New Jersey priest raped 15-year-old in rectory and then said ‘evil’ teen ‘wanted’ it: report
A former New Jersey priest who is accused of raping a 15-year-old boy said this week that the teen had “evil” thoughts and “wanted” to have sex.
Earlier this year, Max Rojas Ramirez filed a lawsuit against the Archdiocese of Newark alleging that he had been raped by Rev. Manuel Gallo Espinoza in a rectory bedroom at the age of 15.
Ramirez told NJ Advance Media that he did not know that he was speaking to Father Espinoza when he admitted in confessional that he was confused about his sexuality, which he said resulted from being molested by a male cousin at the age of 8.
“I was looking for guidance and trying to figure out all these things, and eventually I came to tell him about the attraction I had toward guys,” he recalled.
Not long after that, the priest contacted Ramirez and requested to see him in person, and then refused to take him home, insisting that he spend the night in the rectory.
That night, Ramirez said that he woke up and “felt something very heavy on top of me.”
“It hurt. I was in pain,” Ramirez explained. “My eyes popped open, and he had his whole body on top of me. He started touching me and kissing me. I was shaking. I couldn’t move. I couldn’t talk.”
“Don’t worry,” Gallo Espinoza reportedly told him. “This is what God wants.”
Ramirez recalled being stripped naked by the priest and being raped before he blacked out.
Espinoza, who fled to Ecuador in 2003, told NJ Advance Media this week that he regretted the encounter, but that Ramirez “wanted” it.

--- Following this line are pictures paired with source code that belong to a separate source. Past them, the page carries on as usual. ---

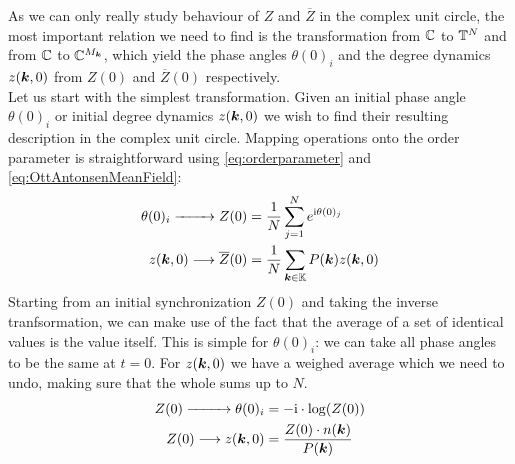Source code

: 
As we can only really study behaviour of $Z$ and $\overline{Z}$ in the complex unit circle, the most important relation we need to find is the transformation from ${\mathbb{C}}$ to ${\mathbb{T}}^{N}$ and from ${\mathbb{C}}$ to ${\mathbb{C}}^{M_{{\boldsymbol{k}}}}$, which yield the phase angles $\theta(0)_i$ and the degree dynamics $z({\boldsymbol{k}},0)$ from $Z(0)$ and $\overline{Z}(0)$ respectively. \\

Let us start with the simplest transformation. Given an initial phase angle $\theta(0)_i$ or initial degree dynamics $z({\boldsymbol{k}}, 0)$ we wish to find their resulting description in the complex unit circle. Mapping operations onto the order parameter is straightforward using \eqref{eq:orderparameter} and \eqref{eq:OttAntonsenMeanField}:
\begin{align}
\theta(0)_i \xrightarrow{\hspace*{8mm}} Z(0) &= \frac{1}{N} \sum_{j=1}^N e^{{\rm{i}}\theta(0)_j} \label{eq:thetatoZ}\\
z({\boldsymbol{k}},0) \longrightarrow \overline{Z}(0) &= \frac{1}{N} \sum_{{\boldsymbol{k}} \in {\mathbb{K}}} P({\boldsymbol{k}}) z({\boldsymbol{k}}, 0)  \label{eq:ztoZ}
\end{align}
Starting from an initial synchronization $Z(0)$ and taking the inverse tranfsormation, we can make use of the fact that the average of a set of identical values is the value itself. This is simple for $\theta(0)_i$: we can take all phase angles to be the same at $t = 0$. For $z({\boldsymbol{k}},0)$ we have a weighed average which we need to undo, making sure that the whole sums up to $N$.
\begin{align}
Z(0) \xrightarrow{\hspace*{9mm}} \theta(0)_{i} &= -\ic \cdot \log \left( Z(0) \right)  \label{eq:Ztotheta} \\
Z(0) \longrightarrow z(\k,0) &= \frac{Z(0) \cdot n(\k)}{P(\k)} \label{eq:Ztoz}
\end{align}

“One thing that I am conscious (of) is he was at that time a teenager, and it is a big mistake for me. But I didn’t force him to do anything he didn’t want,” Espinoza wrote in an email. “He was older (sic) enough to walk away, but I think that I was attracted to him, that is the only explanation that I can think right now.”
“He had something evil in his mind. He approached me many times,” he added.
When asked if he knew that raping a 15-year-old child was a crime, Espinoza suggested that it was legal in his home country of Ecuador because a person of that age “is not consider (sic) so innocent.” The age of consent in Ecuador is 14 years old.
Espinoza said that he fled to Ecuador in 2003 after the church’s youth group leader, Antonino Salazar, and the boy’s godfather, Jeive Hercules, warned him that he was “going to get in big trouble.”
“You better leave,” the men advised, according to Espinoza. “God prays for you. Go back to your country.”
Although Ecuador has an extradition treaty with the United States, a 2012 study found that the country declined to extradite anyone between 2003 and 2011. In contrast, Colombia turned over 1,201 people during that same period.